| TASK OBJECTIVE |
Write out exactly the lines from the start of the entries through the one that contains "- 2025-08: +2087.2006%", including both.

| DATA SHOWN |
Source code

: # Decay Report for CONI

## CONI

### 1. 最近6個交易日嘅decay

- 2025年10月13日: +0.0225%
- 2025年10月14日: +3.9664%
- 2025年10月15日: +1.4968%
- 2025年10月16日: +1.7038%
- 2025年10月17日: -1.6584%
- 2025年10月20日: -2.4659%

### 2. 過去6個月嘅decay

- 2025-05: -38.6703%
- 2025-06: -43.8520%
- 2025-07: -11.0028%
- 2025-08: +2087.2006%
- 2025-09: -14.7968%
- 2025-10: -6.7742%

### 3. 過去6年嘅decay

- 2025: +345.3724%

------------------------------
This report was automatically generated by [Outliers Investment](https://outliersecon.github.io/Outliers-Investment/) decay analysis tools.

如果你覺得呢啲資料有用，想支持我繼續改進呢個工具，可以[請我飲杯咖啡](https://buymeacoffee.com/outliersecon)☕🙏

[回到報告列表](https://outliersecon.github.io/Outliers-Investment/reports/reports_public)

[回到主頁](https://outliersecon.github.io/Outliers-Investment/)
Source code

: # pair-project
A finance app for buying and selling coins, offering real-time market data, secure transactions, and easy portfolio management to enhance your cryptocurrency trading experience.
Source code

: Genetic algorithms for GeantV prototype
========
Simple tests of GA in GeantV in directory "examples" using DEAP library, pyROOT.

| FINISHED EXERCISE |
Source code

: # Decay Report for CONI

## CONI

### 1. 最近6個交易日嘅decay

- 2025年10月13日: +0.0225%
- 2025年10月14日: +3.9664%
- 2025年10月15日: +1.4968%
- 2025年10月16日: +1.7038%
- 2025年10月17日: -1.6584%
- 2025年10月20日: -2.4659%

### 2. 過去6個月嘅decay

- 2025-05: -38.6703%
- 2025-06: -43.8520%
- 2025-07: -11.0028%
- 2025-08: +2087.2006%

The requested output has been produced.